Categorising farmers based on dependence on farm income and land ownership has strirred debates.
What is the categorisation about?
The Agriculture Census for 2015-16 placed the total operational holdings in India at 146.45 million.
National Statistical Office’s Situation Assessment of Agricultural Households (SAAH) report for 2018-19 pegs the country’s agricultural households at 93.09 million.
This wide variation has largely to do with methodology.
The Agriculture Census looks at any land used even partly for agricultural production and operated/managed by one person alone or with others. The land does not have to be owned by that person (cultivator), who needn’t also belong to an agricultural household.
The SAAH report considers only the operational holdings of agricultural households.
While the Census treats each of them as separate holdings, the SAAH takes all these lands as a single production unit.
Those households whose net receipts from farming are at least 50 per cent of their total income from all sources are categorized as full-time/regular farmers.
The mention of minimum land (more than 1 hectare or 2.5 acres) required for farming to be viable excludes about 70 per cent of agricultural households in the country which they do not possess.
There is a suggestion that the agricultural policy should target only serious/regular farming households as they genuinely depend on farming.
What are the flaws of the above mentioned categorisation of farmers?

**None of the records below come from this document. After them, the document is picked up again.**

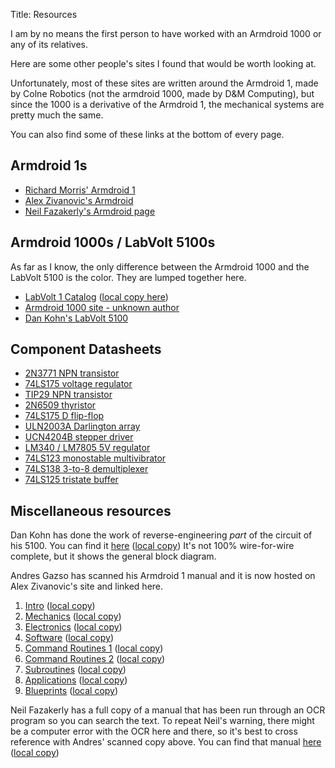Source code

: Title: Resources

I am by no means the first person to have worked with an Armdroid 1000 or any of its relatives.

Here are some other people's sites I found that would be worth looking at.

Unfortunately, most of these sites are written around the Armdroid 1, made by Colne Robotics (not the armdroid 1000, made by D&M Computing), but since the 1000 is a derivative of the Armdroid 1, the mechanical systems are pretty much the same.

You can also find some of these links at the bottom of every page.

## Armdroid 1s

* [Richard Morris&apos; Armdroid 1](https://armdroid1.blogspot.com/)
* [Alex Zivanovic&apos;s Armdroid](http://www.senster.com/alex_zivanovic/armdroid/index.htm)
* [Neil Fazakerly&apos;s Armdroid page](http://www.riscy.uk/beebcontrol/arms/armdroid/index.html)

## Armdroid 1000s / LabVolt 5100s

As far as I know, the only difference between the Armdroid 1000 and the LabVolt 5100 is the color. They are lumped together here.

* [LabVolt 1 Catalog](http://www.theoldrobots.com/images27/LabVolt-2.pdf) ([local copy here]({attach}LabVolt-2.pdf))
* [Armdroid 1000 site - unknown author](https://armdroid1000.wordpress.com)
* [Dan Kohn&apos;s LabVolt 5100](http://www.dankohn.info/projects/armdroid.html)

## Component Datasheets

* [2N3771 NPN transistor]({attach}datasheets/2N3771-npn-transistor.pdf)
* [74LS175 voltage regulator]({attach}datasheets/LM723CN-voltage-regulator.pdf)
* [TIP29 NPN transistor]({attach}datasheets/TIP29-TIP30-transistor.pdf)
* [2N6509 thyristor]({attach}datasheets/2N650x-scr.pdf)
* [74LS175 D flip-flop]({attach}datasheets/74LS175-d-flip-flop.pdf)
* [ULN2003A Darlington array]({attach}datasheets/ULN2003A-darlington-array.pdf)
* [UCN4204B stepper driver]({attach}datasheets/TODO.pdf)
* [LM340 / LM7805 5V regulator]({attach}datasheets/LM340-5V-regulator.pdf)
* [74LS123 monostable multivibrator]({attach}datasheets/74LS123-monostable-multivibrator.pdf)
* [74LS138 3-to-8 demultiplexer]({attach}datasheets/74LS138-demultiplexer.pdf)
* [74LS125 tristate buffer]({attach}datasheets/74LS125-tristate-buffer.pdf)

## Miscellaneous resources

Dan Kohn has done the work of reverse-engineering *part* of the circuit of his 5100. You can find it [here](http://dankohn.info/projects/armdroid_1000/schematic.pdf) ([local copy]({attach}dankohn_schematic.pdf)) It's not 100% wire-for-wire complete, but it shows the general block diagram.

Andres Gazso has scanned his Armdroid 1 manual and it is now hosted on Alex Zivanovic's site and linked here.

1. [Intro](http://www.senster.com/alex_zivanovic/armdroid/01-Introduction.pdf) ([local copy]({attach}arm1man/man1.pdf))
2. [Mechanics](http://www.senster.com/alex_zivanovic/armdroid/02-Mechanics.pdf) ([local copy]({attach}arm1man/man2.pdf))
3. [Electronics](http://www.senster.com/alex_zivanovic/armdroid/03-Electronics.pdf) ([local copy]({attach}arm1man/man3.pdf))
4. [Software](http://www.senster.com/alex_zivanovic/armdroid/04-Software.pdf) ([local copy]({attach}arm1man/man4.pdf))
5. [Command Routines 1](http://www.senster.com/alex_zivanovic/armdroid/05-Command_Routines_1.pdf) ([local copy]({attach}arm1man/man5.pdf))
6. [Command Routines 2](http://www.senster.com/alex_zivanovic/armdroid/06-Command_Routines_2.pdf) ([local copy]({attach}arm1man/man6.pdf))
7. [Subroutines](http://www.senster.com/alex_zivanovic/armdroid/07-Subroutines.pdf) ([local copy]({attach}arm1man/man7.pdf))
8. [Applications](http://www.senster.com/alex_zivanovic/armdroid/08-Applications.pdf) ([local copy]({attach}arm1man/man8.pdf))
9. [Blueprints](http://www.senster.com/alex_zivanovic/armdroid/09-Blueprints.pdf) ([local copy]({attach}arm1man/man9.pdf))

Neil Fazakerly has a full copy of a manual that has been run through an OCR program so you can search the text. To repeat Neil's warning, there might be a computer error with the OCR here and there, so it's best to cross reference with Andres' scanned copy above. You can find that manual [here](http://www.riscy.uk/beebcontrol/arms/armdroid/manual/armdroid1-manual.pdf) ([local copy]({attach}arm1man/full_OCR_man.pdf))
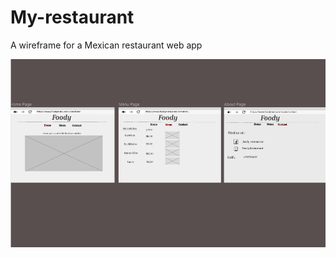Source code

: # My-restaurant

A wireframe for a Mexican restaurant web app

![Wireframe Of a restaurant](images/img3.png)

The categorization of farmer based on a single ratio of farm income dependence and a threshold of 50 per cent ignores the differential historical trajectory of development and livelihood diversification in diverse regions of India.
For example, while remittances often constitute a major portion of household income in states like Kerala, it does not make small-scale spice cultivators or rubber growers any less serious.
Farmers are not a homogenous category and a more realistic category of rich/middle/poor farmers or capitalist/petty-producer/agricultural labour is needed to identify those engaged in agriculture.
The contribution to national production of 70 % of farmers possessing less than 1 hectare of land is under question.
Forcing marginal farmers out of agriculture would be disastrous from the perspective of household-level food and nutrition security.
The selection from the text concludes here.